2013’te Başbakan Erdoğan, geniş kapsamlı bir Afrika turuyla açılımın içeriğini de belirlemiş oldu. Genel planda, çeşitli uluslararası örgütler içinde kıta devletleri ile temasların arttırılması, Afrika’daki diplomatik temsilciliklerin sayısının arttırılması, BM’nin kıtaya yaptığı ekonomik ve teknik yardım programlarına katkı sağlanması gibi genel başlıklar bulunuyordu. AKP hükümetleri elinde, ekonomik, teknik-bilimsel ve ticari iş birliği anlaşmalarının imzalanması, teknik düzeyde bakanların ve uzmanların Türkiye’ye davet edilmesi, Afrika İthalat-İhracat Bankasına üye olunması, karşılıklı iş adamları ziyaretlerinin ve iş konseylerinin tertip edilmesi gibi hedefler önem kazandı.

Buna bağlı olarak ilk seferinde yanında 300 iş adamıyla Gabon, Nijer, Dakar, Senegal gibi ülkelere giden Erdoğan, özellikle baraj, inşaat, tekstil, turizm gibi konularda Türkiye’nin yapabileceklerinin propagandasını yaptı.

Erdoğan, bu kez Yeni Şafak gazetesinin manşetine bakacak olursak, “Cemaati çıldırtacak bir gezi” planlıyor.
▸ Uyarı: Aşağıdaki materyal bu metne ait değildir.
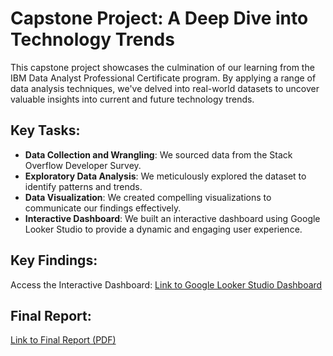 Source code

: # Capstone Project: A Deep Dive into Technology Trends

This capstone project showcases the culmination of our learning from the IBM Data Analyst Professional Certificate program. By applying a range of data analysis techniques, we've delved into real-world datasets to uncover valuable insights into current and future technology trends.

## Key Tasks:

- **Data Collection and Wrangling**: We sourced data from the Stack Overflow Developer Survey.
- **Exploratory Data Analysis**: We meticulously explored the dataset to identify patterns and trends.
- **Data Visualization**: We created compelling visualizations to communicate our findings effectively.
- **Interactive Dashboard**: We built an interactive dashboard using Google Looker Studio to provide a dynamic and engaging user experience.

## Key Findings:

Access the Interactive Dashboard:
[Link to Google Looker Studio Dashboard](https://lookerstudio.google.com/s/hA2kN2Jim4A)

## Final Report:
[Link to Final Report (PDF)](https://github.com/rodrigoHM/Technology-and-Demographic-Analysis-Dashboard/blob/main/Presentation%20and%20Figures/DataAnalystPresentation.pptx)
Gülen okullarının yoğun olduğu ülkelere yapılacak bu ziyaretlerde, “paralel yapının faaliyetlerine dikkat çekilecek”miş!

2013’teki ilk büyük seferde yer alan iş adamlarından hangileri bu sefer için elenecekler acaba? Mesela TUSKON başkanı yine heyette bulunacak mı? Daha önceki seferde, Afrika’daki okulların koçbaşı olarak görev üstlendiği ilişkiler şimdi hangi araçlarla yenilenecek ve hangi şirketler öne çıkacak?

Geçen ziyaretinde “Bizim Afrika’nın elmasında, altınında gözümüz yok, biz kardeşlerimizle hasret gidermeye geldik!” gibi yürek kabartan sözler eden Erdoğan, bu sefer konuşmalarını hangi tema üzerinden kuracak?

Bugüne kadar Afrika’da hemen her ülkede Gülen Cemaatinin uzantılarını ve ilişkilerini dayanak olarak kullanan Erdoğan, şimdi bu zemine karşı Afrikalı kardeşlerini mücadeleye mi çağıracak? İnlerine girin bunların, dağıtın, mahvedin mi diyecek?

“Afrika Açılımı”nın bu yeni aşamasında, öyle görünüyor ki, Gülen Cemaatinin ekonomik ve siyasi ilişkilerini kesmek ilk hedeftir ve bu baraj, doğal gaz, inşaat ihaleleri kapmaktan daha önemlidir.
Merakla ve dikkatle izlenmesi gerekiyor. Çünkü bir ucundan Afrika seferi, iç politikada ve AKP içi ilişkilerde pek çok sorunun anlaşılmasına hizmet edecek.